We also give around 3L, they rarely need pressors. In any case they have a new kidney that can handle the fluid now amirite 😛
 
Renal perfusion pressure is also dependent upon the venous pressures, CVP, etc. Drowning someone in fluid and causing an effective renal compartment syndrome is worse for perfusion than correcting vasoplegia with a vasopressor.
Bingo. Then just add on the insult of "kidney failure = 0.9% NS", where studies comparing NS to LR/PL have consistently shown an increased incidence of renal failure. Good combination.
 
Bingo. Then just add on the insult of "kidney failure = 0.9% NS", where studies comparing NS to LR/PL have consistently shown an increased incidence of renal failure. Good combination.

But but but.... a whole bag of LR has 10 meq of K?!!!!! You’ll make my patient hyperkalemic!!!!!!!!

Instead of 4.0, now they are 4.3!!!!!!!
 
But but but.... a whole bag of LR has 10 meq of K?!!!!! You’ll make my patient hyperkalemic!!!!!!!!

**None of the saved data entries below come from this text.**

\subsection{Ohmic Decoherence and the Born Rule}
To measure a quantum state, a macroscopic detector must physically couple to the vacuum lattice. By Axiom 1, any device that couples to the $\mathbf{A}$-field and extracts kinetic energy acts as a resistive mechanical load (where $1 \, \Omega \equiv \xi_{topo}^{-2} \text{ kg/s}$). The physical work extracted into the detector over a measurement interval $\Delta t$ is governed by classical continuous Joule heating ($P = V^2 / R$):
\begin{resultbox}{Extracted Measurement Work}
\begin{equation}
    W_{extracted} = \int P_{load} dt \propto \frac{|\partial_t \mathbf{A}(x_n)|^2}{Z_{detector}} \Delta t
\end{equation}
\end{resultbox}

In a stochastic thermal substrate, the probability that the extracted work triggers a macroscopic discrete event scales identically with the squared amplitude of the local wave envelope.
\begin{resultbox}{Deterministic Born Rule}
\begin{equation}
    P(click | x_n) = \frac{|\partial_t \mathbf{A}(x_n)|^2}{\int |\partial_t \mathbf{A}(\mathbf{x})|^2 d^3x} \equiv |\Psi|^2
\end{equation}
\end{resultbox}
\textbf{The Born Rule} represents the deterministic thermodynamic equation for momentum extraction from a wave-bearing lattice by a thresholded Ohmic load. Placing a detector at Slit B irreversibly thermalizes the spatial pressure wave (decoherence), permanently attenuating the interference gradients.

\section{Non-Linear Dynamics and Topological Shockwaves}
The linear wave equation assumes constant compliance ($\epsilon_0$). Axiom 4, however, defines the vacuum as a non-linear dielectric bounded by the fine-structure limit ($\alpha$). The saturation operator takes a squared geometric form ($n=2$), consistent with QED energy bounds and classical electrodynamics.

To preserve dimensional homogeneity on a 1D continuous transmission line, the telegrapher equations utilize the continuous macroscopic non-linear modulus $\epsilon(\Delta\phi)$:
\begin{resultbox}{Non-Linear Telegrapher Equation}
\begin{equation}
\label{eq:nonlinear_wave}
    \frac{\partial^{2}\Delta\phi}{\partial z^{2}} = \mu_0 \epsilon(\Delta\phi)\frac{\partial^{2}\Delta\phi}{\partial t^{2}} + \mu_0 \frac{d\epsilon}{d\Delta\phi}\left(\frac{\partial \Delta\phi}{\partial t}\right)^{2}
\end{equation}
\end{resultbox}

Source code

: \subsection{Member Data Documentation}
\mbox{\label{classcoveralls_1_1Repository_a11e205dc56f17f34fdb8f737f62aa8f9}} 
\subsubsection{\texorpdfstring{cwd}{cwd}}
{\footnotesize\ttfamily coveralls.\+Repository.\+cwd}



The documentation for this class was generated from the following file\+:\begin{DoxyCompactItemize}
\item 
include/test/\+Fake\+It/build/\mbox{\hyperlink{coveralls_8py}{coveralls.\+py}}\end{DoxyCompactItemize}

Instead of 4.0, now they are 4.3!!!!!!!
I know you're only joking, but LR has a concentration of 4 meq/L and consistently lowers serum potassium when compared with NS. It is impossible for LR to cause hyperkalemia greater than 4.0 meq/L even with huge volumes of administration, mainly due to the vast volume of distribution of potassium.

Great review found here:
Myth-busting: Lactated Ringers is safe in hyperkalemia, and is superior to NS.
 
Thanks. I’ve always known it’s negligible K difference. Our surgeons always demanded NS. The last point in the article with the Randomized Trial ended early, make me feel that we should do a Journal Club about the issue.
 
Thanks. I’ve always known it’s negligible K difference. Our surgeons always demanded NS. The last point in the article with the Randomized Trial ended early, make me feel that we should do a Journal Club about the issue.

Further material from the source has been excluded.